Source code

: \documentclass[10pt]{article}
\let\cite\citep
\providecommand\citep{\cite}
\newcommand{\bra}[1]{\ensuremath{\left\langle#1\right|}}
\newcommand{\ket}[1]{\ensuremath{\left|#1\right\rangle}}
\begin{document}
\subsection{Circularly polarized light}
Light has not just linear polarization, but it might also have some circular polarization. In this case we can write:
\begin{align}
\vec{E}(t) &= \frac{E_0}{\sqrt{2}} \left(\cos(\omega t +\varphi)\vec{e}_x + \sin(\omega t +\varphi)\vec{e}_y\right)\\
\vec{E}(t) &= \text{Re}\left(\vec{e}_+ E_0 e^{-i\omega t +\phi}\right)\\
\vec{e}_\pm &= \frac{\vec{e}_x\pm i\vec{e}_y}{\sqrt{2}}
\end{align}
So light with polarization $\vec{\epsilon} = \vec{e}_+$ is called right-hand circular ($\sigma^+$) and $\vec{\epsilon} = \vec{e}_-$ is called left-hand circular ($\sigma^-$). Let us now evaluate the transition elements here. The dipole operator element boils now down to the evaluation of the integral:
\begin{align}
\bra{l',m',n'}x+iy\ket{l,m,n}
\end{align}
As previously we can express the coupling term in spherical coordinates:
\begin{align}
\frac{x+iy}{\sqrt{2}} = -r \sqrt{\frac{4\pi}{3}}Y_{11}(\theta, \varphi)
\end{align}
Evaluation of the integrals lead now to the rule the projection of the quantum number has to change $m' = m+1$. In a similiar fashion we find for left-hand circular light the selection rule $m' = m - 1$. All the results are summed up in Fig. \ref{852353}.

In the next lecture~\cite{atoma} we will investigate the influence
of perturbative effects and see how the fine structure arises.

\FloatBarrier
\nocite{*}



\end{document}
-----
* [EXERCISE DIRECTIONS] Give back exactly the lines from the one containing "of perturbative effects" through the end of the material above, and nothing else.

* [TASK OUTPUT]
of perturbative effects and see how the fine structure arises.

\FloatBarrier
\nocite{*}



\end{document}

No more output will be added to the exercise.